I don't think there really is an official release date. These will probably start trickling into retail at the end of January, and remain in constrained supply for quite some time.


----------



## Rashadabd (Sep 17, 2011)

Thanks for the info fellas. Please keep it coming as you hear more. I probably will just throw a cheap 105 groupset on there until SRAM etap is available. I just got offered a smoking deal on a fuji transonic that might be too good to pass up, so I may go that route instead of the cayo, but I have definitely decided I am ultimately going Red etap either way once it is out. The transonic will actually come with 105 since it is a complete bike. Now to find a deal on some 35-55mm carbon clinchers that are 25mm wide....


----------



## ceugene (Jun 20, 2015)

My plan is to wait until rev 2.0 for a couple of reasons.

1) I might mix and match Force and SRAM eTap
2) I have disc brakes and need to wait for hydraulic eTap shifters/levers
3) Rotor and FSA have groupsets coming, so may as well wait and see.


----------



## Rashadabd (Sep 17, 2011)

I am hearing the group may not be released until March or April.


----------



## softreset (Sep 10, 2013)

Saw it available from select wholesalers in mid-to-late March it looked like.


----------



## ceugene (Jun 20, 2015)

softreset said:


> Saw it available from select wholesalers in mid-to-late March it looked like.


Yeah I talked to the LBS's and they've been informed individual parts will be as late as the end of April. As OEM equipment, maybe February. Pretty disappointing.


----------



## Rashadabd (Sep 17, 2011)

softreset said:


> Saw it available from select wholesalers in mid-to-late March it looked like.


That is consistent with what I have been hearing as well. Thank you for the confirmation. That might be too late for me this year unfortunately.


----------



## Rashadabd (Sep 17, 2011)

It's out!!!! Price is significantly better than I expected as well. The downside, I am already halfway to piecing together a Shimano Ultegra Di2 groupset. Considering selling off what I have to replace it with SRAM Red 22 stuff and then going with this. Decisions....

SRAM Red eTap Road Shift Kit | Competitive Cyclist


----------



## ceugene (Jun 20, 2015)

Man, I was right the first time.


----------



## Rashadabd (Sep 17, 2011)

Yep, I think I am going to sell the Shimano crankset, brakes, and cassette and go with eTap... Not 100%, but I am getting close, it will just require going with more affordable wheels for my build like Reynolds Assaults or Giant's new SLR1s....


----------



## TricrossRich (Mar 26, 2014)

Competitve cyclist has it... $1600 for brifters, FD, RD, batteries and charger.

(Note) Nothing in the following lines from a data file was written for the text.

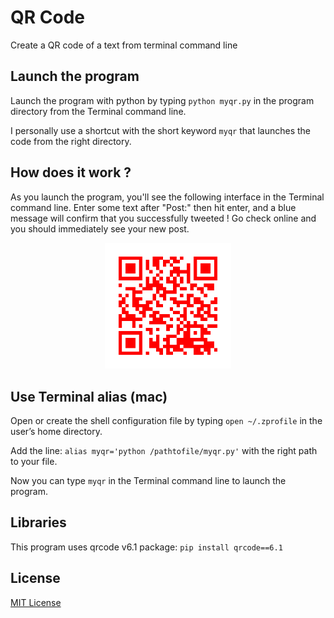 # QR Code
Create a QR code of a text from terminal command line

## Launch the program
Launch the program with python by typing `python myqr.py` in the program directory from the Terminal command line.

I personally use a shortcut with the short keyword `myqr` that launches the code from the right directory.

## How does it work ?
As you launch the program, you'll see the following interface in the Terminal command line. Enter some text after "Post:" then hit enter, and a blue message will confirm that you successfully tweeted ! Go check online and you should immediately see your new post.

<p align="center">
  <img src="img/myQR.png" width=40% height=40%>
</p>

## Use Terminal alias (mac)
Open or create the shell configuration file by typing `open ~/.zprofile` in the user’s home directory.

Add the line: `alias myqr='python /pathtofile/myqr.py'` with the right path to your file.

Now you can type `myqr` in the Terminal command line to launch the program.

## Libraries
This program uses qrcode v6.1 package: `pip install qrcode==6.1`

## License
[MIT License](LICENSE)
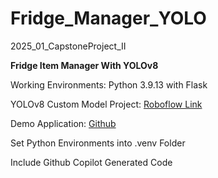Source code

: # Fridge_Manager_YOLO
2025_01_CapstoneProject_II

<b>Fridge Item Manager With YOLOv8</b>

Working Environments: Python 3.9.13 with Flask

YOLOv8 Custom Model Project: [Roboflow Link](https://universe.roboflow.com/test-rphja/aima_model)
    
Demo Application: [Github](https://github.com/SourPringles/AIMA_Demo)

Set Python Environments into .venv Folder 

Include Github Copilot Generated Code
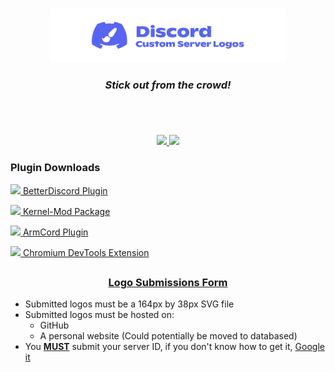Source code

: <h4></h4>
<h3 align="center">
  <a href="https://github.com/DiscordCSL/DiscordCSL">
    <img src="https://raw.githubusercontent.com/DiscordCSL/DiscordCSL/main/logo.svg" height="75%" width="75%">
  </a>
</h3>

<h3 align="center">
  <i>Stick out from the crowd!</i>
</h3>

<h1> </h1>
<section id="download">
<br>

<p align="center">
<a href="https://chrome.google.com/webstore/detail/discord-custom-server-log/lnebdlajjbkilmadjeicejnblepglbci" title="Available in the Chrome Web Store!">
<img src="https://storage.googleapis.com/chrome-gcs-uploader.appspot.com/image/WlD8wC6g8khYWPJUsQceQkhXSlv1/HRs9MPufa1J1h5glNhut.png" height="58px">
</a>
<a href="https://discordcsl.github.io/shelter-plugin" title="Available for Shelter!">
<img src="https://user-images.githubusercontent.com/32397453/202480071-d5457731-9eb2-4ca7-9718-f3c1d2fe2757.png" height="58px">
</a>
</p>

### Plugin Downloads

[<img src="https://camo.githubusercontent.com/c1387d0304af5c7c863887de41467a4e6c4c688ea2d7b3c9c18716eb05986815/68747470733a2f2f6b636b61726e6967652e6769746875622e696f2f7265732f62645f69636f6e2e737667" height="14px"> BetterDiscord Plugin](https://github.com/DiscordCSL/DiscordCSL/tree/main/plugins/betterdiscord)

[<img src="https://avatars.githubusercontent.com/u/80864961" height="14px"> Kernel-Mod Package](https://github.com/DiscordCSL/DiscordCSL/tree/main/plugins/kernel-mod)

[<img src="https://user-images.githubusercontent.com/32397453/122653316-cda93600-d111-11eb-90d3-bf40dc7b4c86.png" height="14px"> ArmCord Plugin](https://github.com/DiscordCSL/DiscordCSL/tree/main/plugins/chromium-mv3)

[<img src="https://user-images.githubusercontent.com/32397453/122653083-5e7f1200-d110-11eb-9913-a7dcd0f522fc.png" height="14px"> Chromium DevTools Extension](https://github.com/DiscordCSL/DiscordCSL/tree/main/plugins/chromium-mv3)


<h1></h1>
<section id="submission-info">
  <h3 align="center"><a href="https://forms.gle/W6xGZqTQgG2eUftT7">Logo Submissions Form</a></h3>
  <ul>
  <li>Submitted logos must be a 164px by 38px SVG file</li>
  <li>Submitted logos must be hosted on:
  <ul>
  <li>GitHub</li>
  <li>A personal website (Could potentially be moved to databased)</li>
  </ul>
  </li>
  <li>You <u><b>MUST</b></u> submit your server ID, if you don't know how to get it, <a href="https://www.google.com/search?q=discord+how+to+get+my+server+id">Google it</a></li>
  </ul>
<br>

SRAM Red eTap Road Shift Kit | Competitive Cyclist


----------



## Rashadabd (Sep 17, 2011)

TricrossRich said:


> Competitve cyclist has it... $1600 for brifters, FD, RD, batteries and charger.
> 
> SRAM Red eTap Road Shift Kit | Competitive Cyclist


Yeah, I saw that this morning. I am definitely interested in going eTap long term. After mulling it over and realizing that I really don't want to go through the process of selling stuff off and then replacing it, I have decided to just equip my Caad10 with mechanical Ultegra 6800 or Ultegra Di2 and then make eTap part of my next carbon bike build. That way I don't have to delay my current project any further and it provides time for the price on eTap to come down a little and/or for a Force version to come out. I am about 99% that's what I am going to do.


----------



## threebikes (Feb 1, 2009)

I would like to try a bike with this on it. 
Then again it might be better if I don't.


----------